Arusha. The entry of the Democratic Republic of Congo (DRC) into the East African Community (EAC) will be on radar at a lawyers meeting here.
The resource-rich and vast country is already embroiled in surging violence on its eastern border it blames on some partner states.
The simmering violence has apparently slowed down the pace of the country’s integration in the seven nation bloc.
The implications of the vast country’s entry into the EAC will feature in the annual meeting of the East African Law Society (EALS) starting today.
The four day meeting will be officially opened by President Samia Suluhu Hassan who was expected to arrive in Arusha late yesterday (Wednesday) after her visit to Manyara region.
The discussion will come as the regional leaders are shuttling between the capitals of the partner states seeking solution to the crisis.
A programme issued yesterday by EALS, a regional bar association based here,said the lawyers will also discuss how to unify the region through dispute resolution.
“We don’t want to see a shaky union (the EAC). The conversation will be on what we must do to fully integrate as a region,” said David Sigano, EALS acting CEO.

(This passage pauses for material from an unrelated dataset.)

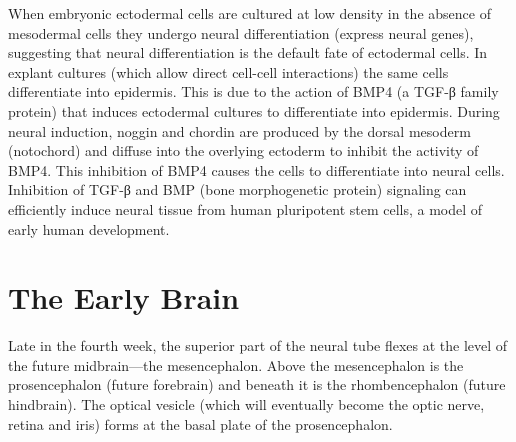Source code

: When embryonic ectodermal cells are cultured at low density in the absence of mesodermal cells they undergo neural differentiation (express neural genes), suggesting that neural differentiation is the default fate of ectodermal cells. In explant cultures (which allow direct cell-cell interactions) the same cells differentiate into epidermis. This is due to the action of BMP4 (a TGF-β family protein) that induces ectodermal cultures to differentiate into epidermis. During neural induction, noggin and chordin are produced by the dorsal mesoderm (notochord) and diffuse into the overlying ectoderm to inhibit the activity of BMP4. This inhibition of BMP4 causes the cells to differentiate into neural cells. Inhibition of TGF-β and BMP (bone morphogenetic protein) signaling can efficiently induce neural tissue from human pluripotent stem cells, a model of early human development.

\hypertarget{the-early-brain}{%
\section{The Early Brain}\label{the-early-brain}}

Late in the fourth week, the superior part of the neural tube flexes at the level of the future midbrain---the mesencephalon. Above the mesencephalon is the prosencephalon (future forebrain) and beneath it is the rhombencephalon (future hindbrain). The optical vesicle (which will eventually become the optic nerve, retina and iris) forms at the basal plate of the prosencephalon.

Also to feature in the meeting is how the EAC can be a building block to the African Continental Free Trade Area (AfCFTA).
Besides building a unified EAC, members of the legal fraternity will also have a session on the role of financial institutions in fostering economic growth in the bloc.
Natural resource extraction and their economic potential will also dominate the talks of the regional lawyers.
The meeting will explore the natural resource potential as a driver of economic growth and stability.
“It will also explore the risks relating to natural resources, especially conflict related risks,” Mr Sigano added.
The EAC bloc is deemed to be one of the world’s mega sites for huge natural capital, among them the biological resources.
A study funded by the US aid agency (USAid) in 2020 indicated that the region has an estimated natural capital valued at $ 11.3 billion.
Other major topics include corporate and commercial law, the Arusha-based legal facility said.
“We will examine developments in corporate and commercial law practice as well as the role of technology in transforming commercial law practice,” he said. There will also be discussions on loss of indigenous land rights, corruption and transparency and illicit financial flows and money laundering.
EALS, which has an observer status to the EAC, is the largest bar association in the region and currently has about 20,000 members; mostly advocates.